Pitt recordó el rostro inteligente y hermético de Jerome, donde se reflejaba un doloroso conocimiento de su posición. No había nada que objetar a su talento o diligencia; el único problema era su cuna. El lento desarrollo de la aspereza quizá le había agriado también el carácter, probablemente de un modo irreversible después de tantos años.

Era el momento de abandonar esas reflexiones. Pero antes de que Pitt hablara, Gillivray se entrometió.

—Nosotros lo haremos, señor. Creo que hay posibilidades de descubrir algo. Tal vez usted haya encontrado ya la solución a este lamentable caso.

Waybourne suspiró despacio y relajó los músculos de la cara.

—Sí, supongo que será mejor que lo hagan. Una tarea desagradable, pero inevitable…

—Seremos discretos, señor —prometió Gillivray.

Pitt sintió irritación.

—Lo investigaremos todo —dijo el inspector con cierta mordacidad—. Hasta que hayamos averiguado la verdad o agotado todas las posibilidades.

Waybourne lo observó con aire de desaprobación, la mirada penetrante bajo las gruesas pestañas rubias.
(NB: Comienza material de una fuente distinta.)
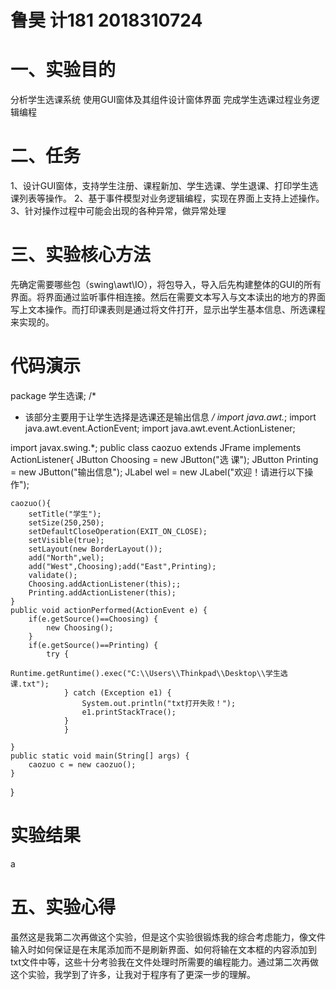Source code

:  # 鲁昊 计181 2018310724
# 一、实验目的
分析学生选课系统
使用GUI窗体及其组件设计窗体界面
完成学生选课过程业务逻辑编程
# 二、任务
1、设计GUI窗体，支持学生注册、课程新加、学生选课、学生退课、打印学生选课列表等操作。
2、基于事件模型对业务逻辑编程，实现在界面上支持上述操作。
3、针对操作过程中可能会出现的各种异常，做异常处理
# 三、实验核心方法
先确定需要哪些包（swing\awt\IO），将包导入，导入后先构建整体的GUI的所有界面。将界面通过监听事件相连接。然后在需要文本写入与文本读出的地方的界面写上文本操作。而打印课表则是通过将文件打开，显示出学生基本信息、所选课程来实现的。
#   代码演示
package 学生选课;
/*
 * 该部分主要用于让学生选择是选课还是输出信息
 */
import java.awt.*;
import java.awt.event.ActionEvent;
import java.awt.event.ActionListener;

import javax.swing.*;
public class caozuo extends JFrame implements ActionListener{
	JButton Choosing = new JButton("选      课");
	JButton Printing = new JButton("输出信息");
	JLabel wel = new JLabel("欢迎！请进行以下操作");
	
	caozuo(){
		setTitle("学生");
		setSize(250,250);
		setDefaultCloseOperation(EXIT_ON_CLOSE);
		setVisible(true);
		setLayout(new BorderLayout());
		add("North",wel);
		add("West",Choosing);add("East",Printing);
		validate();
		Choosing.addActionListener(this);;
		Printing.addActionListener(this);
	}
	public void actionPerformed(ActionEvent e) {
		if(e.getSource()==Choosing) {
			new Choosing();
		}
		if(e.getSource()==Printing) {
			try {
				Runtime.getRuntime().exec("C:\\Users\\Thinkpad\\Desktop\\学生选课.txt");
				} catch (Exception e1) {
					System.out.println("txt打开失败！");
					e1.printStackTrace();
				}
				} 
	   
	}
	public static void main(String[] args) {
		caozuo c = new caozuo();
	}
}
# 实验结果
a

# 五、实验心得
虽然这是我第二次再做这个实验，但是这个实验很锻炼我的综合考虑能力，像文件输入时如何保证是在末尾添加而不是刷新界面、如何将输在文本框的内容添加到txt文件中等，这些十分考验我在文件处理时所需要的编程能力。通过第二次再做这个实验，我学到了许多，让我对于程序有了更深一步的理解。
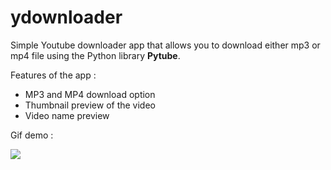 # ydownloader
Simple Youtube downloader app that allows you to download either mp3 or mp4 file using the Python library **Pytube**.

Features of the app :
- MP3 and MP4 download option
- Thumbnail preview of the video
- Video name preview

Gif demo : 

![](https://media1.giphy.com/media/EK9A5pkAt7qbf42L6Y/giphy.gif)
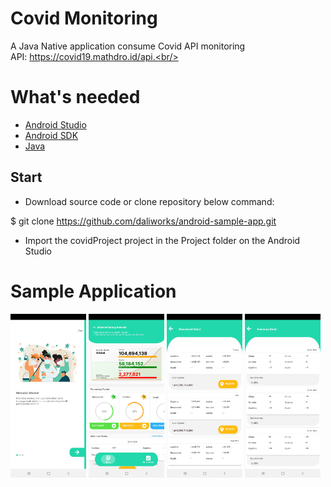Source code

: # Covid Monitoring

A Java Native application consume Covid API monitoring<br/>
API: https://covid19.mathdro.id/api.<br/>

# What's needed

- [Android Studio](https://developer.android.com/studio)
- [Android SDK](https://developer.android.com/studio)
- [Java](https://www.java.com/en/download/)

## Start

- Download source code or clone repository below command:

$ git clone https://github.com/daliworks/android-sample-app.git

- Import the covidProject project in the Project folder on the Android Studio

# Sample Application

<img src="./app/sampledata/screenshoot1.jpg" width="24%" height="24%"/>       
<img src="./app/sampledata/screenshoot2.jpg" width="24%" height="24%"/>      
<img src="./app/sampledata/screenshoot3.jpg" width="24%" height="24%"/>      
<img src="./app/sampledata/screenshoot4.jpg" width="24%" height="24%"/>
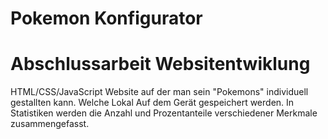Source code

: # Pokemon Konfigurator
# Abschlussarbeit Websitentwiklung
HTML/CSS/JavaScript Website auf der man sein "Pokemons" individuell gestallten kann. Welche Lokal Auf dem Gerät gespeichert werden. In Statistiken werden die Anzahl und Prozentanteile verschiedener Merkmale zusammengefasst.
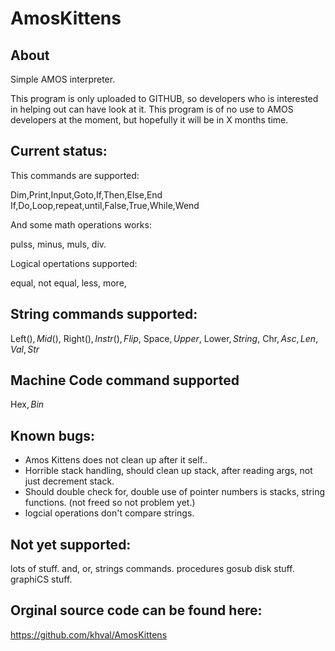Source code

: # AmosKittens

About
-----
Simple AMOS interpreter.

This program is only uploaded to GITHUB, so developers who is interested in helping out can have look at it.
This program is of no use to AMOS developers at the moment, but hopefully it will be in X months time.

Current status:
---------------
This commands are supported:

Dim,Print,Input,Goto,If,Then,Else,End If,Do,Loop,repeat,until,False,True,While,Wend

And some math operations works: 

pulss, minus, muls, div.

Logical opertations supported:

equal, not equal, less, more, 

String commands supported:
--------------------------
Left$(), Mid$(), Right$(), Instr(), Flip$, 
Space$, Upper$, Lower$, String$, Chr$, Asc, Len, Val, Str$

Machine Code command supported
------------------------------
Hex$, Bin$

Known bugs:
----------
* Amos Kittens does not clean up after it self..
* Horrible stack handling, should clean up stack, after reading args, not just decrement stack.
* Should double check for, double use of pointer numbers is stacks, string functions. (not freed so not problem yet.)
* logcial operations don't compare strings.

Not yet supported:
------------------
lots of stuff.
and, or, strings commands.
procedures
gosub
disk stuff.
graphiCS stuff.

Orginal source code can be found here:
--------------------------------------
https://github.com/khval/AmosKittens
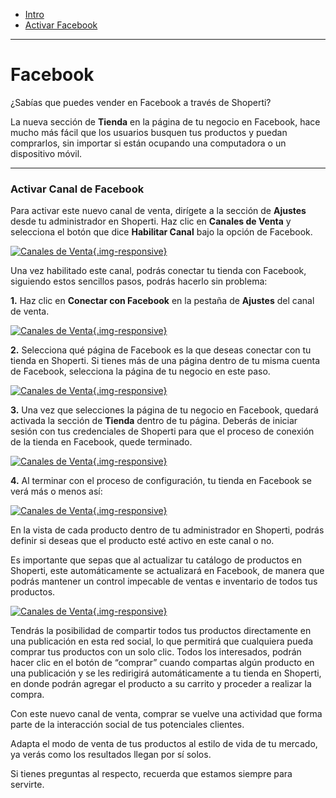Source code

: - [Intro](#intro)
- [Activar Facebook](#activar-facebook)

***

<a name="intro"></a>
# Facebook

¿Sabías que puedes vender en Facebook a través de Shoperti? 

La nueva sección de **Tienda** en la página de tu negocio en Facebook, hace mucho más fácil que los usuarios busquen tus productos y puedan comprarlos, sin importar si están ocupando una computadora o un dispositivo móvil.

---

<a name="activar-facebook"></a>
### Activar Canal de Facebook

Para activar este nuevo canal de venta, dirígete a la sección de **Ajustes** desde tu administrador en Shoperti. Haz clic en **Canales de Venta** y selecciona el botón que dice **Habilitar Canal** bajo la opción de Facebook.

[![Canales de Venta](/img/help/settings/single/facebook-1.jpg){.img-responsive}](/img/help/settings/single/facebook-1.jpg)

Una vez habilitado este canal, podrás conectar tu tienda con Facebook, siguiendo estos sencillos pasos, podrás hacerlo sin problema:

**1.** Haz clic en **Conectar con Facebook** en la pestaña de **Ajustes** del canal de venta.

[![Canales de Venta](/img/help/settings/single/facebook-2.jpg){.img-responsive}](/img/help/settings/single/facebook-2.jpg)

**2.** Selecciona qué página de Facebook es la que deseas conectar con tu tienda en Shoperti. Si tienes más de una página dentro de tu misma cuenta de Facebook, selecciona la página de tu negocio en este paso.

[![Canales de Venta](/img/help/settings/single/facebook-3.jpg){.img-responsive}](/img/help/settings/single/facebook-3.jpg)

**3.** Una vez que selecciones la página de tu negocio en Facebook, quedará activada la sección de **Tienda** dentro de tu página. Deberás de iniciar sesión con tus credenciales de Shoperti para que el proceso de conexión de la tienda en Facebook, quede terminado.

[![Canales de Venta](/img/help/settings/single/facebook-4.jpg){.img-responsive}](/img/help/settings/single/facebook-4.jpg)

**4.** Al terminar con el proceso de configuración, tu tienda en Facebook se verá más o menos así:

[![Canales de Venta](/img/help/settings/single/facebook-5.jpg){.img-responsive}](/img/help/settings/single/facebook-5.jpg)

En la vista de cada producto dentro de tu administrador en Shoperti, podrás definir si deseas que el producto esté activo en este canal o no. 

Es importante que sepas que al actualizar tu catálogo de productos en Shoperti, este automáticamente se actualizará en Facebook, de manera que podrás mantener un control impecable de ventas e inventario de todos tus productos.

[![Canales de Venta](/img/help/settings/single/facebook-6.jpg){.img-responsive}](/img/help/settings/single/facebook-6.jpg)

Tendrás la posibilidad de compartir todos tus productos directamente en una publicación en esta red social, lo que permitirá que cualquiera pueda comprar tus productos con un solo clic. Todos los interesados, podrán hacer clic en el botón de “comprar” cuando compartas algún producto en una publicación y se les redirigirá automáticamente a tu tienda en Shoperti, en donde podrán agregar el producto a su carrito y proceder a realizar la compra.

Con este nuevo canal de venta, comprar se vuelve una actividad que forma parte de la interacción social de tus potenciales clientes.

Adapta el modo de venta de tus productos al estilo de vida de tu mercado, ya verás como los resultados llegan por sí solos.

Si tienes preguntas al respecto, recuerda que estamos siempre para servirte.



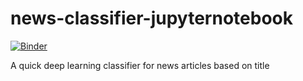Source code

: # news-classifier-jupyternotebook
[![Binder](https://mybinder.org/badge.svg)](https://mybinder.org/v2/gh/Odysseuss/news-classifier-jupyternotebook/master)

A quick deep learning classifier for news articles based on title
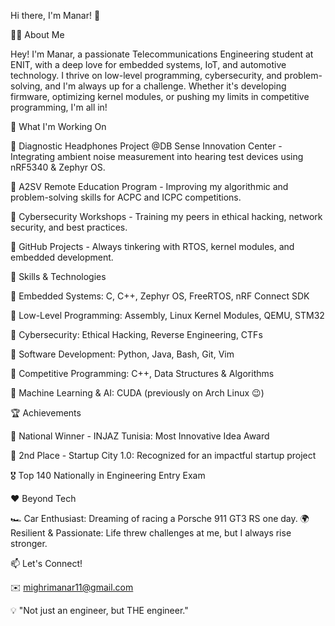 Hi there, I'm Manar! 🚀

👩‍💻 About Me

Hey! I'm Manar, a passionate Telecommunications Engineering student at ENIT, with a deep love for embedded systems, IoT, and automotive technology. 
I thrive on low-level programming, cybersecurity, and problem-solving, and I'm always up for a challenge. 
Whether it's developing firmware, optimizing kernel modules, or pushing my limits in competitive programming, I'm all in!



🌱 What I'm Working On

🔹 Diagnostic Headphones Project @DB Sense Innovation Center - Integrating ambient noise measurement into hearing test devices using nRF5340 & Zephyr OS.

🔹 A2SV Remote Education Program - Improving my algorithmic and problem-solving skills for ACPC and ICPC competitions.

🔹 Cybersecurity Workshops - Training my peers in ethical hacking, network security, and best practices.

🔹 GitHub Projects - Always tinkering with RTOS, kernel modules, and embedded development.




🚀 Skills & Technologies

🔸 Embedded Systems: C, C++, Zephyr OS, FreeRTOS, nRF Connect SDK

🔸 Low-Level Programming: Assembly, Linux Kernel Modules, QEMU, STM32

🔸 Cybersecurity: Ethical Hacking, Reverse Engineering, CTFs

🔸 Software Development: Python, Java, Bash, Git, Vim

🔸 Competitive Programming: C++, Data Structures & Algorithms

🔸 Machine Learning & AI: CUDA (previously on Arch Linux 😉)




🏆 Achievements

🏅 National Winner - INJAZ Tunisia: Most Innovative Idea Award

🥈 2nd Place - Startup City 1.0: Recognized for an impactful startup project

🎖 Top 140 Nationally in Engineering Entry Exam




❤️ Beyond Tech

🏎 Car Enthusiast: Dreaming of racing a Porsche 911 GT3 RS one day.
🌍 Resilient & Passionate: Life threw challenges at me, but I always rise stronger.



📫 Let's Connect!

✉️ mighrimanar11@gmail.com

💡 "Not just an engineer, but THE engineer."
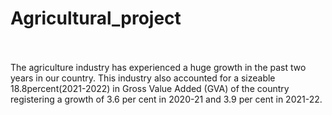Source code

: # Agricultural_project

<br>
<br>
The agriculture industry has experienced a huge growth in the past two years in our country. This industry also accounted for a sizeable 18.8percent(2021-2022) in Gross Value Added (GVA) of the country registering a growth of 3.6 per cent in 2020-21 and 3.9 per cent in 2021-22.
<br>
<br>

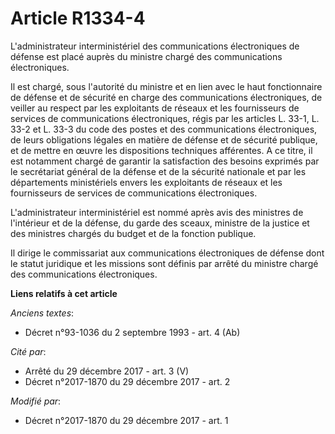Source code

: # Article R1334-4

L'administrateur interministériel des communications électroniques de défense est placé auprès du ministre chargé des
communications électroniques.

Il est chargé, sous l'autorité du ministre et en lien avec le haut fonctionnaire de défense et de sécurité en charge des
communications électroniques, de veiller au respect par les exploitants de réseaux et les fournisseurs de services de
communications électroniques, régis par les articles L. 33-1, L. 33-2 et L. 33-3 du code des postes et des communications
électroniques, de leurs obligations légales en matière de défense et de sécurité publique, et de mettre en œuvre les
dispositions techniques afférentes. A ce titre, il est notamment chargé de garantir la satisfaction des besoins exprimés par
le secrétariat général de la défense et de la sécurité nationale et par les départements ministériels envers les exploitants
de réseaux et les fournisseurs de services de communications électroniques.

L'administrateur interministériel est nommé après avis des ministres de l'intérieur et de la défense, du garde des sceaux,
ministre de la justice et des ministres chargés du budget et de la fonction publique.

Il dirige le commissariat aux communications électroniques de défense dont le statut juridique et les missions sont définis
par arrêté du ministre chargé des communications électroniques.

**Liens relatifs à cet article**

_Anciens textes_:

  - Décret n°93-1036 du 2 septembre 1993 - art. 4 (Ab)

_Cité par_:

  - Arrêté du 29 décembre 2017 - art. 3 (V)
  - Décret n°2017-1870 du 29 décembre 2017 - art. 2

_Modifié par_:

  - Décret n°2017-1870 du 29 décembre 2017 - art. 1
—De acuerdo. Pueden regresar mañana y empezar con el mozo de cuadra y el señor Jerome. Bien, creo que ya he dicho todo lo que tenía que contarles. Daré instrucciones a los sirvientes para que mañana les faciliten el trabajo. Buenas tardes.

—Buenas tardes, caballeros —respondió Pitt, esta vez aceptando la despedida.

Tenía que considerar muchas cosas antes de entrevistarse con el mozo de cuadra, el tutor Jerome o cualquier otra persona. En el asunto había ya un halo de repugnancia que iba más allá de la propia tragedia. Los tentáculos que condujeron a la muerte del chico empezaban a salir a la superficie y asaltar la conciencia de Pitt.